____ Entries supplied

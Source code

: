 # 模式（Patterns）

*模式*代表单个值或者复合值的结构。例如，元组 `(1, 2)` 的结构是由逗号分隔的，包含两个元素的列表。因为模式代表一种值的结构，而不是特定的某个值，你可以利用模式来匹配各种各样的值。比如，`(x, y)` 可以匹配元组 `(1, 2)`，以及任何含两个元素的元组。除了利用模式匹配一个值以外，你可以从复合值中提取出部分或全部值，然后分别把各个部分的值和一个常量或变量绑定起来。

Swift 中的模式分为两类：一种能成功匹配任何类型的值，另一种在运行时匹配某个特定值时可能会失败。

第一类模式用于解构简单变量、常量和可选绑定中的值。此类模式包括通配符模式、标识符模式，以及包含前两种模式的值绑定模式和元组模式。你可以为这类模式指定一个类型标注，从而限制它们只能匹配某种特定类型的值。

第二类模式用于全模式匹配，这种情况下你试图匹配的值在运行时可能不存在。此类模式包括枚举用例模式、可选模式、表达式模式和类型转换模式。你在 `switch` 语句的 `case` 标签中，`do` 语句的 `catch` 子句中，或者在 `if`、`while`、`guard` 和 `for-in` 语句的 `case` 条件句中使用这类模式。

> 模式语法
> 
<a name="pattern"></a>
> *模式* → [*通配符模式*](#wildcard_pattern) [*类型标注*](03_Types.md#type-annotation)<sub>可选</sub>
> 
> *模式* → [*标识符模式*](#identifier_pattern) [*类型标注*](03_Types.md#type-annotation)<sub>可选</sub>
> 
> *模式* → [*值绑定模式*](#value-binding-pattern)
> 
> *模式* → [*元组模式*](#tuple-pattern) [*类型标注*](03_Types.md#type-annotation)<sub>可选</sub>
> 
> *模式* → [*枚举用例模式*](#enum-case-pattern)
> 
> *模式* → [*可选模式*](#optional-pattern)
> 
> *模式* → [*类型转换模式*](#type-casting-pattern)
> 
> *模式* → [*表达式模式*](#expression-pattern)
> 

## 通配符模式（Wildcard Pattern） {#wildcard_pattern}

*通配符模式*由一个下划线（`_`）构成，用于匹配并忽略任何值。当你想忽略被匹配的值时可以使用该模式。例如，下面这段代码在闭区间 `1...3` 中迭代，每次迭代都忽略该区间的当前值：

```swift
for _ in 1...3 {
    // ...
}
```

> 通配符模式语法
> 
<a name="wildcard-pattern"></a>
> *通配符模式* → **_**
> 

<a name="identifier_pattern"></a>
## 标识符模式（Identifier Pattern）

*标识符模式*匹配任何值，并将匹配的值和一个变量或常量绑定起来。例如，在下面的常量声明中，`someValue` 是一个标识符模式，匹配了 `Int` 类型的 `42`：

________
____ Entries supplied

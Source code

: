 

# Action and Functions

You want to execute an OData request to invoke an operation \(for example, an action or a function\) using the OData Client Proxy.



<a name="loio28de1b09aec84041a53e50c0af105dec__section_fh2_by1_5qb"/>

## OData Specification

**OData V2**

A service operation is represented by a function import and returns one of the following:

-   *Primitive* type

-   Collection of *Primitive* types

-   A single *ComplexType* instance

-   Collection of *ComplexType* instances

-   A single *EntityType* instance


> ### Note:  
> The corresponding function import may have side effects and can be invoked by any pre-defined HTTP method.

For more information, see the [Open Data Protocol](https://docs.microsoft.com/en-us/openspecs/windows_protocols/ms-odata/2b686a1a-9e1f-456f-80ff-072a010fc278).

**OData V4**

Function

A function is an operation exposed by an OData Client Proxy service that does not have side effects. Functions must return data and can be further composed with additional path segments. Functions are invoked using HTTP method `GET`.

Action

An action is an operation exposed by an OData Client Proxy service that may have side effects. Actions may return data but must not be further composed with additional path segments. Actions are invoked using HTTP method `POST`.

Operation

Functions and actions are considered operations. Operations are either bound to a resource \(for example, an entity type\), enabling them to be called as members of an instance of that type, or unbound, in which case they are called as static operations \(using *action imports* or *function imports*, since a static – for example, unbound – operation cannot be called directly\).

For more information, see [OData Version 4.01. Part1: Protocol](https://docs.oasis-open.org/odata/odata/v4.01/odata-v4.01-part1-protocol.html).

________

Starting from the records above, copy each line where the string "标识符模式" is found.

**Answer for the task**.
第一类模式用于解构简单变量、常量和可选绑定中的值。此类模式包括通配符模式、标识符模式，以及包含前两种模式的值绑定模式和元组模式。你可以为这类模式指定一个类型标注，从而限制它们只能匹配某种特定类型的值。
> *模式* → [*标识符模式*](#identifier_pattern) [*类型标注*](03_Types.md#type-annotation)<sub>可选</sub>
## 标识符模式（Identifier Pattern）
*标识符模式*匹配任何值，并将匹配的值和一个变量或常量绑定起来。例如，在下面的常量声明中，`someValue` 是一个标识符模式，匹配了 `Int` 类型的 `42`：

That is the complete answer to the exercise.